2. FEES AND EXPENSES.
2.1 For the performance of the Project and the Deliverables provided by
PDF hereunder, Philips shall pay to PDF the fees and expenses set forth in the
Statement of Work ("SERVICE FEES"). Philips shall also reimburse PDF for its
out-of-pocket expenses incurred in carrying out its obligations under this
Agreement including, but not limited to, travel, hotel, meal, document
production and other expenses directly related to the Services performed
hereunder further subject to the terms and conditions set forth in the Statement
of Work ("EXPENSES").
2.2 PDF shall invoice Philips for its Service Fees and Expenses upon
delivery of a Deliverable or otherwise earning a Service Fee, and otherwise on a
monthly basis. Such invoice shall be accompanied by a reasonably detailed
brokedown of the invoiced amount. All invoices shall be due and payable when
invoiced, and shall be deemed overdue if they remain unpaid 30 days after they
become payable. Philips shall pay to PDF the Service Fee so invoiced, within
thirty (30) days after its receipt of PDF's invoice therefor.

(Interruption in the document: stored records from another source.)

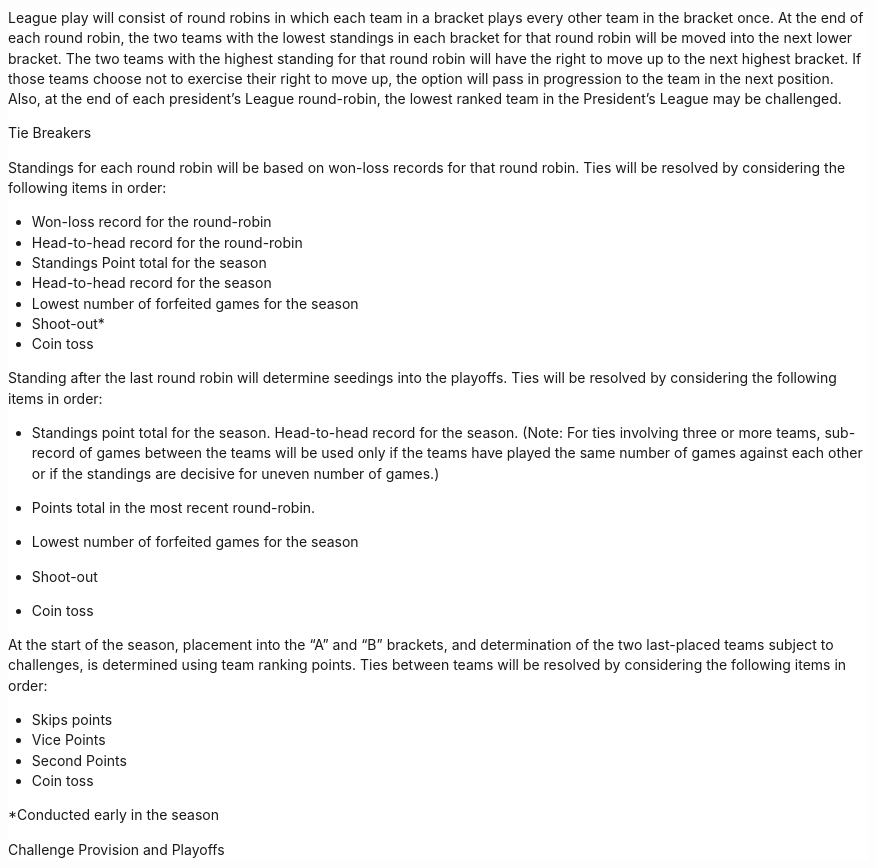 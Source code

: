League play will consist of round robins in which each team in a
bracket plays every other team in the bracket once.  At the end of
each round robin, the two teams with the lowest standings in each
bracket for that round robin will be moved into the next lower
bracket.  The two teams with the highest standing for that round robin
will have the right to move up to the next highest bracket.  If those
teams choose not to exercise their right to move up, the option will
pass in progression to the team in the next position. Also, at the end
of each president’s League round-robin, the lowest ranked team in the
President’s League may be challenged.



Tie Breakers

Standings for each round robin will be based on won-loss records for
that round robin. Ties will be resolved by considering the following
items in order:

* Won-loss record for the round-robin
* Head-to-head record for the round-robin
* Standings Point total for the season
* Head-to-head record for the season
* Lowest number of forfeited games for the season
* Shoot-out*
* Coin toss 


Standing after the last round robin will determine seedings into the
playoffs. Ties will be resolved by considering the following items in
order:

* Standings point total for the season. 
Head-to-head record for the season. (Note: For ties involving three or more teams, sub-record of games between the teams will be used only if the teams have played the same number of games against each other or if the standings are decisive for uneven number of games.)

* Points total in the most recent round-robin.
* Lowest number of forfeited games for the season
* Shoot-out 
* Coin toss 


At the start of the season, placement into the “A” and “B” brackets,
and determination of the two last-placed teams subject to challenges,
is determined using team ranking points.  Ties between teams will be
resolved by considering the following items in order:

* Skips points
* Vice Points
* Second Points
* Coin toss 

*Conducted early in the season


Challenge Provision and Playoffs
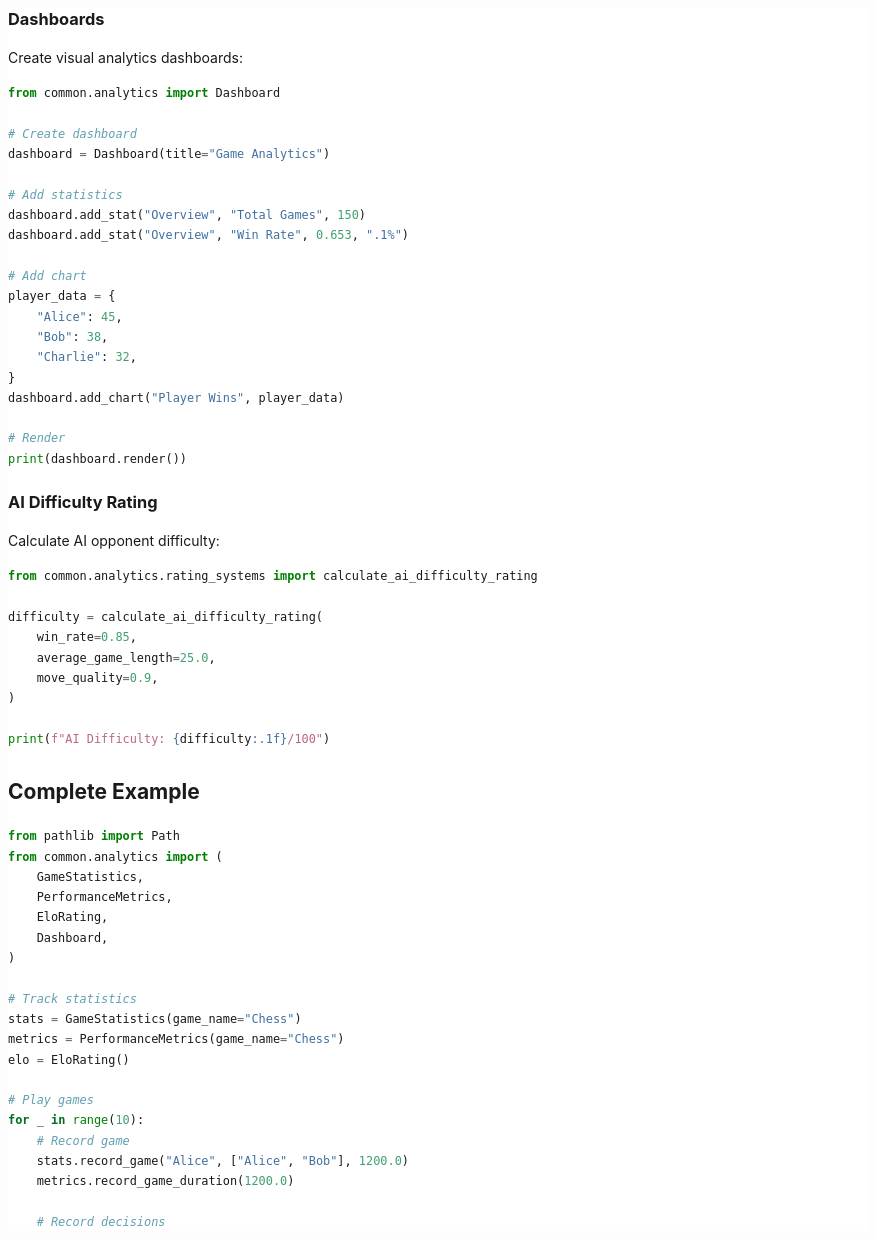 ### Dashboards

Create visual analytics dashboards:

```python
from common.analytics import Dashboard

# Create dashboard
dashboard = Dashboard(title="Game Analytics")

# Add statistics
dashboard.add_stat("Overview", "Total Games", 150)
dashboard.add_stat("Overview", "Win Rate", 0.653, ".1%")

# Add chart
player_data = {
    "Alice": 45,
    "Bob": 38,
    "Charlie": 32,
}
dashboard.add_chart("Player Wins", player_data)

# Render
print(dashboard.render())
```

### AI Difficulty Rating

Calculate AI opponent difficulty:

```python
from common.analytics.rating_systems import calculate_ai_difficulty_rating

difficulty = calculate_ai_difficulty_rating(
    win_rate=0.85,
    average_game_length=25.0,
    move_quality=0.9,
)

print(f"AI Difficulty: {difficulty:.1f}/100")
```

## Complete Example

```python
from pathlib import Path
from common.analytics import (
    GameStatistics,
    PerformanceMetrics,
    EloRating,
    Dashboard,
)

# Track statistics
stats = GameStatistics(game_name="Chess")
metrics = PerformanceMetrics(game_name="Chess")
elo = EloRating()

# Play games
for _ in range(10):
    # Record game
    stats.record_game("Alice", ["Alice", "Bob"], 1200.0)
    metrics.record_game_duration(1200.0)
    
    # Record decisions
``` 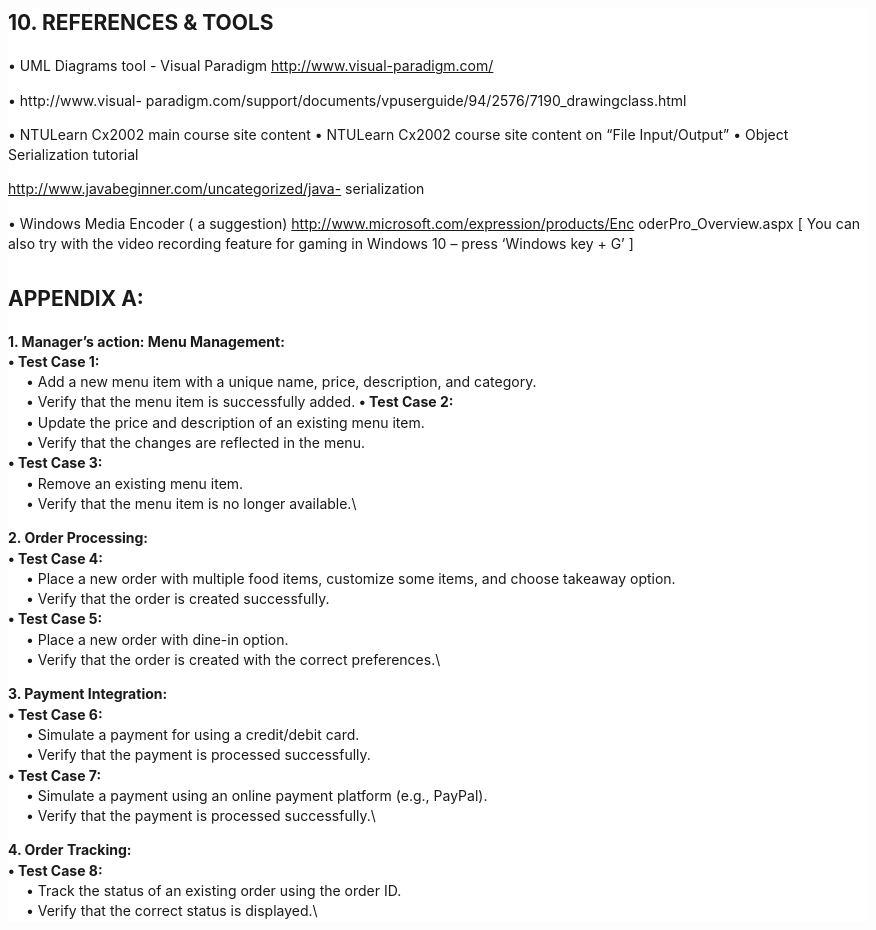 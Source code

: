 ## 10. REFERENCES & TOOLS
• UML Diagrams tool - Visual Paradigm http://www.visual-paradigm.com/

• http://www.visual-
paradigm.com/support/documents/vpuserguide/94/2576/7190_drawingclass.html

• NTULearn Cx2002 main course site content
• NTULearn Cx2002 course site content on “File Input/Output”
• Object Serialization tutorial

http://www.javabeginner.com/uncategorized/java-
serialization

• Windows Media Encoder ( a suggestion)
http://www.microsoft.com/expression/products/Enc
oderPro_Overview.aspx
[ You can also try with the video recording feature for gaming
in Windows 10 – press ‘Windows key + G’ ]


## APPENDIX A:

**1. Manager’s action: Menu Management:**\
**• Test Case 1:**\
&emsp; • Add a new menu item with a unique name, price, description, and
category.\
&emsp; • Verify that the menu item is successfully added.
**• Test Case 2:**\
&emsp; • Update the price and description of an existing menu item.\
&emsp; • Verify that the changes are reflected in the menu.\
**• Test Case 3:**\
&emsp; • Remove an existing menu item.\
&emsp; • Verify that the menu item is no longer available.\

**2. Order Processing:**\
**• Test Case 4:**\
&emsp; • Place a new order with multiple food items, customize some items, and
choose takeaway option.\
&emsp; • Verify that the order is created successfully.\
**• Test Case 5:**\
&emsp; • Place a new order with dine-in option.\
&emsp; • Verify that the order is created with the correct preferences.\

**3. Payment Integration:**\
**• Test Case 6:**\
&emsp; • Simulate a payment for using a credit/debit card.\
&emsp; • Verify that the payment is processed successfully.\
**• Test Case 7:**\
&emsp; • Simulate a payment using an online payment platform (e.g., PayPal).\
&emsp; • Verify that the payment is processed successfully.\

**4. Order Tracking:**\
**• Test Case 8:**\
&emsp; • Track the status of an existing order using the order ID.\
&emsp; • Verify that the correct status is displayed.\
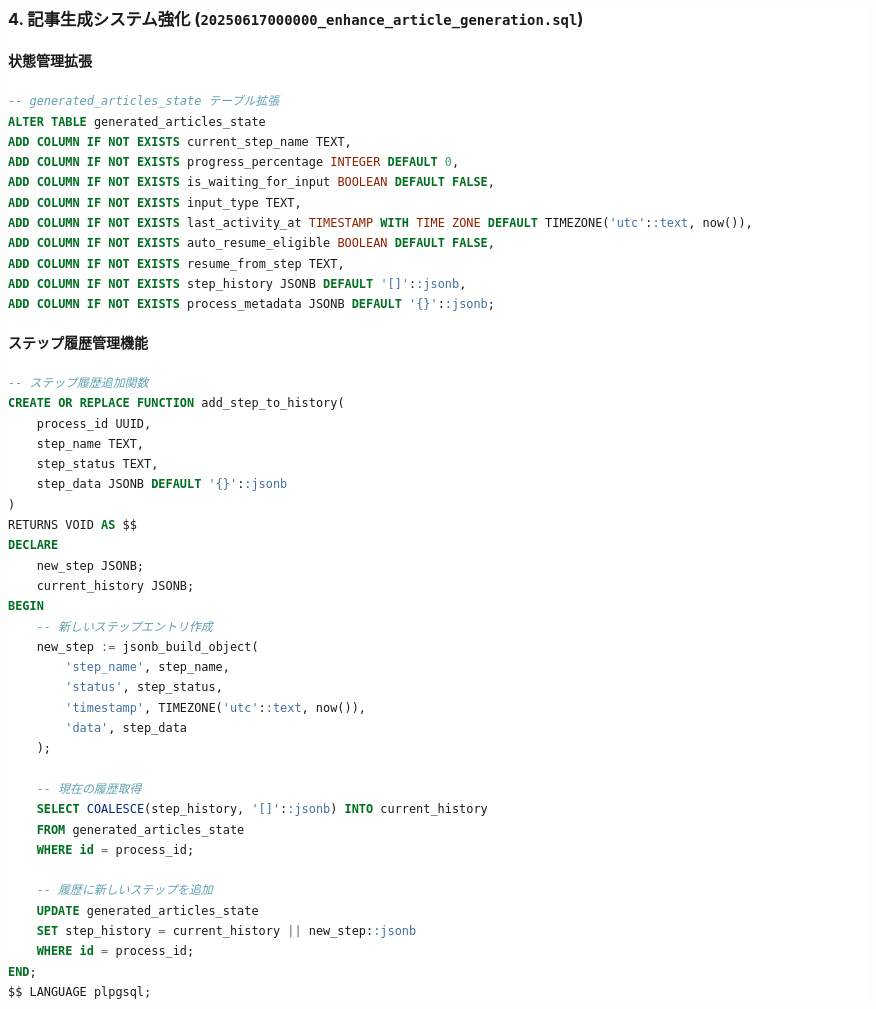 ### 4. 記事生成システム強化 (`20250617000000_enhance_article_generation.sql`)

#### 状態管理拡張
```sql
-- generated_articles_state テーブル拡張
ALTER TABLE generated_articles_state 
ADD COLUMN IF NOT EXISTS current_step_name TEXT,
ADD COLUMN IF NOT EXISTS progress_percentage INTEGER DEFAULT 0,
ADD COLUMN IF NOT EXISTS is_waiting_for_input BOOLEAN DEFAULT FALSE,
ADD COLUMN IF NOT EXISTS input_type TEXT,
ADD COLUMN IF NOT EXISTS last_activity_at TIMESTAMP WITH TIME ZONE DEFAULT TIMEZONE('utc'::text, now()),
ADD COLUMN IF NOT EXISTS auto_resume_eligible BOOLEAN DEFAULT FALSE,
ADD COLUMN IF NOT EXISTS resume_from_step TEXT,
ADD COLUMN IF NOT EXISTS step_history JSONB DEFAULT '[]'::jsonb,
ADD COLUMN IF NOT EXISTS process_metadata JSONB DEFAULT '{}'::jsonb;
```

#### ステップ履歴管理機能
```sql
-- ステップ履歴追加関数
CREATE OR REPLACE FUNCTION add_step_to_history(
    process_id UUID,
    step_name TEXT,
    step_status TEXT,
    step_data JSONB DEFAULT '{}'::jsonb
)
RETURNS VOID AS $$
DECLARE
    new_step JSONB;
    current_history JSONB;
BEGIN
    -- 新しいステップエントリ作成
    new_step := jsonb_build_object(
        'step_name', step_name,
        'status', step_status,
        'timestamp', TIMEZONE('utc'::text, now()),
        'data', step_data
    );
    
    -- 現在の履歴取得
    SELECT COALESCE(step_history, '[]'::jsonb) INTO current_history
    FROM generated_articles_state 
    WHERE id = process_id;
    
    -- 履歴に新しいステップを追加
    UPDATE generated_articles_state 
    SET step_history = current_history || new_step::jsonb
    WHERE id = process_id;
END;
$$ LANGUAGE plpgsql;
```
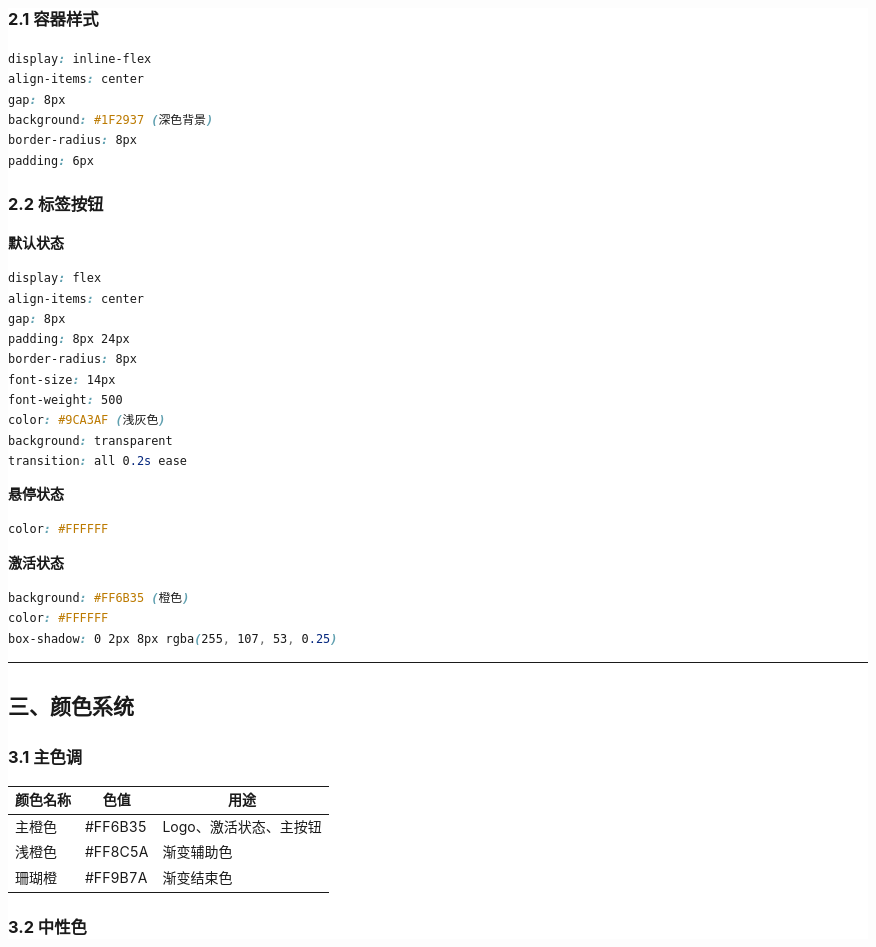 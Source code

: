 ### 2.1 容器样式

```css
display: inline-flex
align-items: center
gap: 8px
background: #1F2937 (深色背景)
border-radius: 8px
padding: 6px
```

### 2.2 标签按钮

**默认状态**
```css
display: flex
align-items: center
gap: 8px
padding: 8px 24px
border-radius: 8px
font-size: 14px
font-weight: 500
color: #9CA3AF (浅灰色)
background: transparent
transition: all 0.2s ease
```

**悬停状态**
```css
color: #FFFFFF
```

**激活状态**
```css
background: #FF6B35 (橙色)
color: #FFFFFF
box-shadow: 0 2px 8px rgba(255, 107, 53, 0.25)
```

---

## 三、颜色系统

### 3.1 主色调

| 颜色名称 | 色值 | 用途 |
|---------|------|------|
| 主橙色 | #FF6B35 | Logo、激活状态、主按钮 |
| 浅橙色 | #FF8C5A | 渐变辅助色 |
| 珊瑚橙 | #FF9B7A | 渐变结束色 |

### 3.2 中性色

2.3 All payments by Philips hereunder shall be made by wire transfer to
a bank account to be designated by PDF. The amounts payable to PDF set forth in
the Statement of Work are exclusive of any sales or use or other taxes or
governmental charges. Philips shall be responsible for payment of all such taxes
or charges except for any taxes based solely on PDF's net income. If Philips is
required to pay any taxes based on this Section 2.3, Philips shall pay such
taxes with no reduction or offset in the amounts payable to PDF hereunder.
2.4 All amounts which Philips does not pay on a timely basis as required
by this Agreement shall be subject to a late charge equal to one and one-half
percent (1.5%) per month (or, if less, the maximum allowed by applicable law).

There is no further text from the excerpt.